On Monday, September 14, conservative anti-tax groups rallied on the Capitol steps in Montgomery, urging legislators not to balance the budget on the backs of the working people of Alabama.

The event was organized by the Alabama Constitution Party and supported by the Tennessee Valley Constitutionalist Society, Constitution Clothing Company, Tea Party TIME Network, and the Alabama Conservative Group.

The President of the Alabama Republican Assembly Jennifer Montrose said, “The Republican Party has long stood as a strong opponent to higher taxes and bigger government.  We were proud to support Governor Robert Bentley in his reelection campaign under his motto of “No New Taxes.”  However, we stand here today regretting that decision.  It seems he has forgotten this pledge to the voters.  Recently, Governor Bentley presented a massive tax increase proposal to the public and to the Alabama State Legislature, for which he has begun to campaign across the State, using the same liberal rhetoric that we have seen from Washington DC for the past 7 years.  Bentley’s recent prediction that two thirds of the State parks would close if his proposal does not pass is an example of this rhetoric. The leaders of our State park system themselves insist that they are 80-90 percent self-funded. If this is true, how can we see a two-thirds reduction under state budget cuts? This is the type of scare tactic that we have seen from the Democratic Party for decades. They use threats and grandstanding in order to expand government and increase the tax burden on the voters. The Alabama Republican Assembly urges the State legislature to stand firm on the platform in which they campaigned and oppose this unprecedented expansion of government.”

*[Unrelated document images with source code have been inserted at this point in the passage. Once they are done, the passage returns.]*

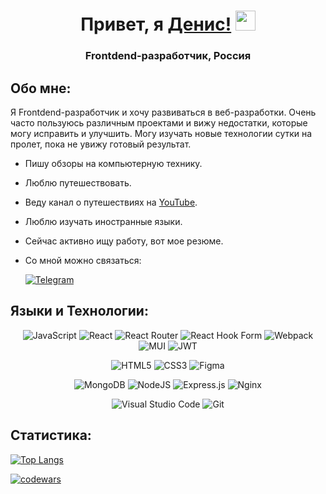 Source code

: <h1 align="center">Привет, я <a href="https://www.youtube.com/@dreamers_travelers/videos" target="_blank">Денис!</a> 
<img src="https://github.com/blackcater/blackcater/raw/main/images/Hi.gif" height="32"/></h1>
<h3 align="center">Frontdend-разработчик, Россия</h3>

## Обо мне:

Я Frontdend-разработчик и хочу развиваться в веб-разработки. Очень часто пользуюсь различным проектами и вижу недостатки, которые могу исправить и улучшить. Могу изучать новые технологии сутки на пролет, пока не увижу готовый результат.

* Пишу обзоры на компьютерную технику.
* Люблю путешествовать.
* Веду канал о путешествиях на [YouTube](https://www.youtube.com/@dreamers_travelers/videos).
* Люблю изучать иностранные языки.
* Сейчас активно ищу работу, вот мое резюме.
* Со мной можно связаться:
  
  [![Telegram](https://img.shields.io/badge/Telegram-2CA5E0?style=for-the-badge&logo=telegram&logoColor=white)](https://t.me/DezmonDND)

## Языки и Технологии:
<div align='center'>
  
![JavaScript](https://img.shields.io/badge/javascript-%23323330.svg?style=for-the-badge&logo=javascript&logoColor=%23F7DF1E)
![React](https://img.shields.io/badge/react-%2320232a.svg?style=for-the-badge&logo=react&logoColor=%2361DAFB)
![React Router](https://img.shields.io/badge/React_Router-CA4245?style=for-the-badge&logo=react-router&logoColor=white)
![React Hook Form](https://img.shields.io/badge/React%20Hook%20Form-%23EC5990.svg?style=for-the-badge&logo=reacthookform&logoColor=white)
![Webpack](https://img.shields.io/badge/webpack-%238DD6F9.svg?style=for-the-badge&logo=webpack&logoColor=black)
![MUI](https://img.shields.io/badge/MUI-%230081CB.svg?style=for-the-badge&logo=mui&logoColor=white)
![JWT](https://img.shields.io/badge/JWT-black?style=for-the-badge&logo=JSON%20web%20tokens)

![HTML5](https://img.shields.io/badge/html5-%23E34F26.svg?style=for-the-badge&logo=html5&logoColor=white)
![CSS3](https://img.shields.io/badge/css3-%231572B6.svg?style=for-the-badge&logo=css3&logoColor=white)
![Figma](https://img.shields.io/badge/figma-%23F24E1E.svg?style=for-the-badge&logo=figma&logoColor=white)

![MongoDB](https://img.shields.io/badge/MongoDB-%234ea94b.svg?style=for-the-badge&logo=mongodb&logoColor=white)
![NodeJS](https://img.shields.io/badge/node.js-6DA55F?style=for-the-badge&logo=node.js&logoColor=white)
![Express.js](https://img.shields.io/badge/express.js-%23404d59.svg?style=for-the-badge&logo=express&logoColor=%2361DAFB)
![Nginx](https://img.shields.io/badge/nginx-%23009639.svg?style=for-the-badge&logo=nginx&logoColor=white)

![Visual Studio Code](https://img.shields.io/badge/Visual%20Studio%20Code-0078d7.svg?style=for-the-badge&logo=visual-studio-code&logoColor=white)
![Git](https://img.shields.io/badge/git-%23F05033.svg?style=for-the-badge&logo=git&logoColor=white)
</div>

## Статистика:

[![Top Langs](https://github-readme-stats.vercel.app/api/top-langs/?username=anuraghazra)](https://github.com/dezmondnd/github-readme-stats)

[![codewars](https://www.codewars.com/users/DezmonDND/badges/small)](https://www.codewars.com/users/DezmonDND)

ARicelabama Foundation for Limited Government President former State Senator John Rice (R-Auburn) said, “Three years ago, we stood on these steps.  The steps of Alabama History and told Alabama voters the legislature was trying to raid the Alabama Trust Fund to increase the size of government.  Three years ago we were right.  Alabama politicians took almost $500 million away from the state’s trust account while promising to pay it back.  And now they say they cannot pay it back without raising your taxes.”

Former Sen. Rice said, “Now, three years later, these same politicians are trying to put $200 million a year in higher taxes on the backs of Alabama families and businesses-again, to keep the size of government growing.  These same politicians promised to pay back the Alabama Trust Fund and they have not done so.  These same politicians promised not to raise our taxes and to shrink state government.  They have not done what they said they would do.  They broke their promise on the Alabama Trust Fund, they broke their promise to shrink the size of government, and now they are breaking their promise not to raise taxes.”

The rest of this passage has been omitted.